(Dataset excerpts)
==================================================

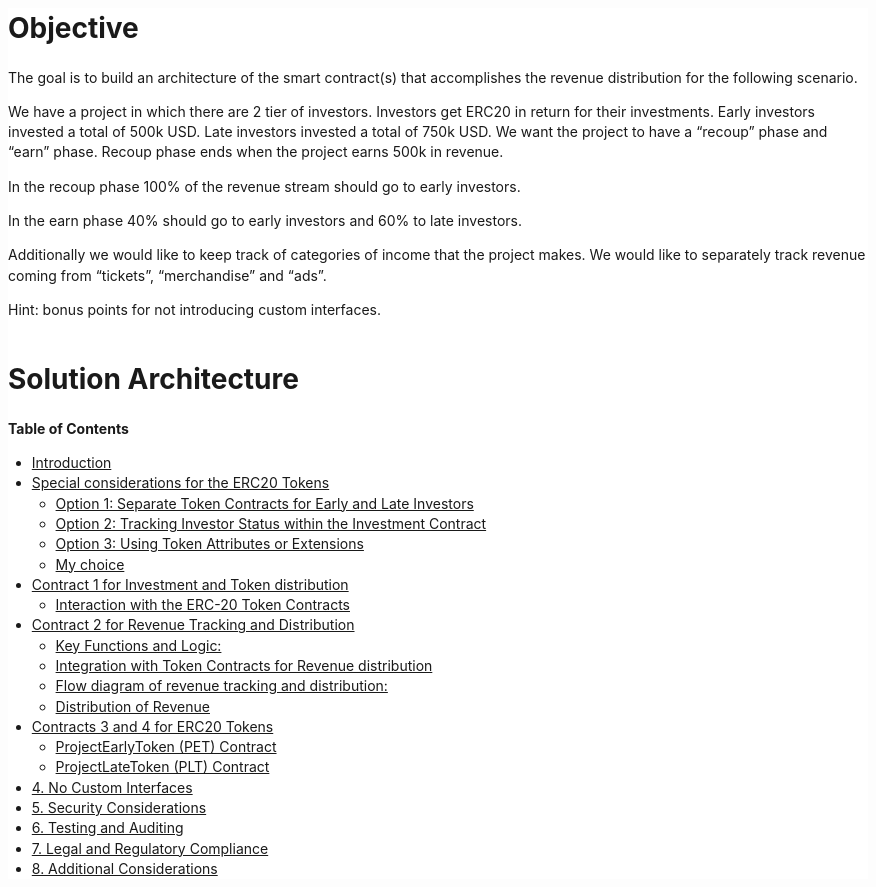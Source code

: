 # Objective

The goal is to build an architecture of the smart contract(s) that accomplishes the revenue distribution for the following scenario.

We have a project in which there are 2 tier of investors. Investors get ERC20 in return for their investments. Early investors invested a total of 500k USD. Late investors invested a total of 750k USD. We want the project to have a “recoup” phase and “earn” phase. Recoup phase ends when the project earns 500k in revenue.

In the recoup phase 100% of the revenue stream should go to early investors.

In the earn phase 40% should go to early investors and 60% to late investors.

Additionally we would like to keep track of categories of income that the project makes. We would like to separately track revenue coming from “tickets”, “merchandise” and “ads”.

Hint: bonus points for not introducing custom interfaces.

# Solution Architecture



**Table of Contents**

- [Introduction](#introduction)
- [Special considerations for the ERC20 Tokens](#special-considerations-for-the-erc20-tokens)
    - [Option 1: Separate Token Contracts for Early and Late Investors](#option-1-separate-token-contracts-for-early-and-late-investors)
    - [Option 2: Tracking Investor Status within the Investment Contract](#option-2-tracking-investor-status-within-the-investment-contract)
    - [Option 3: Using Token Attributes or Extensions](#option-3-using-token-attributes-or-extensions)
  - [My choice](#my-choice)
- [Contract 1 for Investment and Token distribution](#contract-1-for-investment-and-token-distribution)
    - [Interaction with the ERC-20 Token Contracts](#interaction-with-the-erc-20-token-contracts)
- [Contract 2 for Revenue Tracking and Distribution](#contract-2-for-revenue-tracking-and-distribution)
  - [Key Functions and Logic:](#key-functions-and-logic)
  - [Integration with Token Contracts for Revenue distribution](#integration-with-token-contracts-for-revenue-distribution)
  - [Flow diagram of revenue tracking and distribution:](#flow-diagram-of-revenue-tracking-and-distribution)
  - [Distribution of Revenue](#distribution-of-revenue)
- [Contracts 3 and 4 for ERC20 Tokens](#contracts-3-and-4-for-erc20-tokens)
  - [ProjectEarlyToken (PET) Contract](#projectearlytoken-pet-contract)
  - [ProjectLateToken (PLT) Contract](#projectlatetoken-plt-contract)
- [4. No Custom Interfaces](#4-no-custom-interfaces)
- [5. Security Considerations](#5-security-considerations)
- [6. Testing and Auditing](#6-testing-and-auditing)
- [7. Legal and Regulatory Compliance](#7-legal-and-regulatory-compliance)
- [8. Additional Considerations](#8-additional-considerations)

==================================================

WORK REQUEST: Your job is to return all lines above that hold the word "tokens".

TASK ANSWER:
- [Special considerations for the ERC20 Tokens](#special-considerations-for-the-erc20-tokens)
- [Contracts 3 and 4 for ERC20 Tokens](#contracts-3-and-4-for-erc20-tokens)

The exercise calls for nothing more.